Six artifacts ship with every engagement, regardless of tier. They are not paperwork. They are the difference between a system you own and a system you merely host.
i
Audit Trail
Every action the system takes is logged, timestamped, and attributable from its very first run. When someone asks, months later, why the system did what it did on a Tuesday in March, the answer is a query, not an archaeology project. The trail is designed to be read by your auditor, your counsel, or your successor — not just by us.
ii
Executable Gates
Quality checks that run as code on every change to the system, forever. A slide deck's promises expire when the meeting ends; a gate suite fails loudly the moment a change would break something you care about. The gates are written before the system is, and they are handed over with it — your permanent, self-enforcing definition of "working."
iii
Resumable Runs
When something fails mid-run — a timeout, a malformed record, an upstream outage — the system pauses, records where it stopped, and resumes from that point.
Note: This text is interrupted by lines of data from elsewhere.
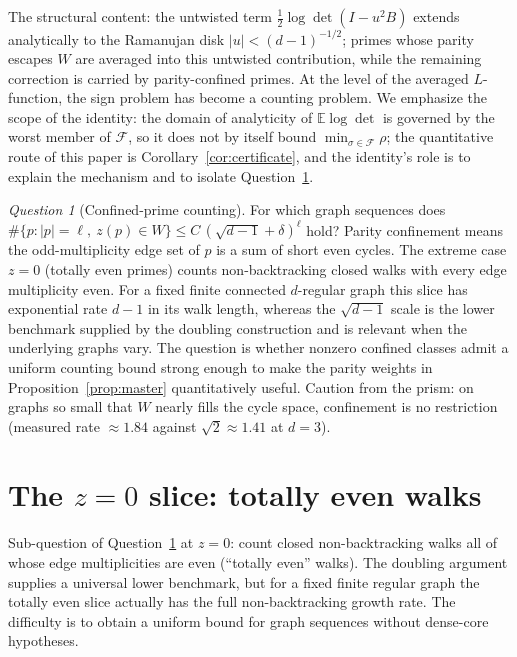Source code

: \documentclass[11pt]{article}
\theoremstyle{remark}
\newtheorem{question}[lemma]{Question}
\begin{document}
The structural content: the untwisted term $\tfrac12\log\det(I-u^2B)$
extends analytically to the Ramanujan disk $|u|<(d-1)^{-1/2}$; primes
whose parity escapes $W$ are averaged into this untwisted contribution,
while the remaining correction is carried by parity-confined primes. At the level of the averaged $L$-function, the sign problem has
become a counting problem. We emphasize the scope of the identity: the
domain of analyticity of $\mathbb E\log\det$ is governed by the worst
member of $\mathcal F$, so it does not by itself bound
$\min_{\sigma\in\mathcal F}\rho$; the quantitative route of this
paper is Corollary~\ref{cor:certificate}, and the identity's role is
to explain the mechanism and to isolate Question~\ref{q:confined}.

\begin{question}[Confined-prime counting]\label{q:confined}
For which graph sequences does
$\#\{p:|p|=\ell,\ z(p)\in W\}\le C\,(\sqrt{d-1}+\delta)^{\ell}$ hold?
Parity confinement means the odd-multiplicity edge set of $p$ is a sum
of short even cycles. The extreme case $z=0$ (totally even primes) counts
non-backtracking closed walks with every edge multiplicity even. For a fixed
finite connected $d$-regular graph this slice has exponential rate $d-1$ in
its walk length, whereas the $\sqrt{d-1}$ scale is the lower benchmark supplied
by the doubling construction and is relevant when the underlying graphs vary.
The question is whether nonzero confined classes admit a uniform counting bound
strong enough to make the parity weights in Proposition~\ref{prop:master}
quantitatively useful. Caution from the prism: on graphs so small that $W$
nearly fills the cycle space, confinement is no restriction (measured rate
$\approx1.84$ against $\sqrt2\approx1.41$ at $d=3$).
\end{question}

\section{\texorpdfstring{The $z=0$ slice: totally even walks}{The z=0 slice: totally even walks}}\label{sec:even}

Sub-question of Question~\ref{q:confined} at $z=0$: count closed
non-backtracking walks all of whose edge multiplicities are even
(``totally even'' walks). The doubling argument supplies a universal lower benchmark, but for a fixed finite
regular graph the totally even slice actually has the full non-backtracking growth rate.
The difficulty is to obtain a uniform bound for graph sequences without dense-core hypotheses.
\end{document}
No silent restarts, no double-processed invoices, no lost work. Failure is treated as a normal event with a designed response, because at 2 a.m. it is.
iv
Lesson Library
Every incident, edge case, and near miss becomes a written, versioned lesson: what happened, why, and what changed as a result. This is institutional memory that survives staff turnover — including ours. A year in, the library is often the most valuable artifact of the engagement: a record of everything reality taught the system.
v
Governance Report
A plain-language account of what the system did, what it declined to do, and why — written for owners, not engineers. It covers volumes, exceptions, escalations, and drift, in sentences a board can read without translation. If your automation cannot be explained to the people accountable for it, it is not governed. This report is how it stays explainable.
vi
Warrant of Handoff
The closing document, signed by both parties. It states what we built, what it does, its known limits, what it must never do, and what we still stand guard over. Every claim references evidence in the other five proofs. It is the answer to the question most automation contracts leave vacant: who answers for this system now.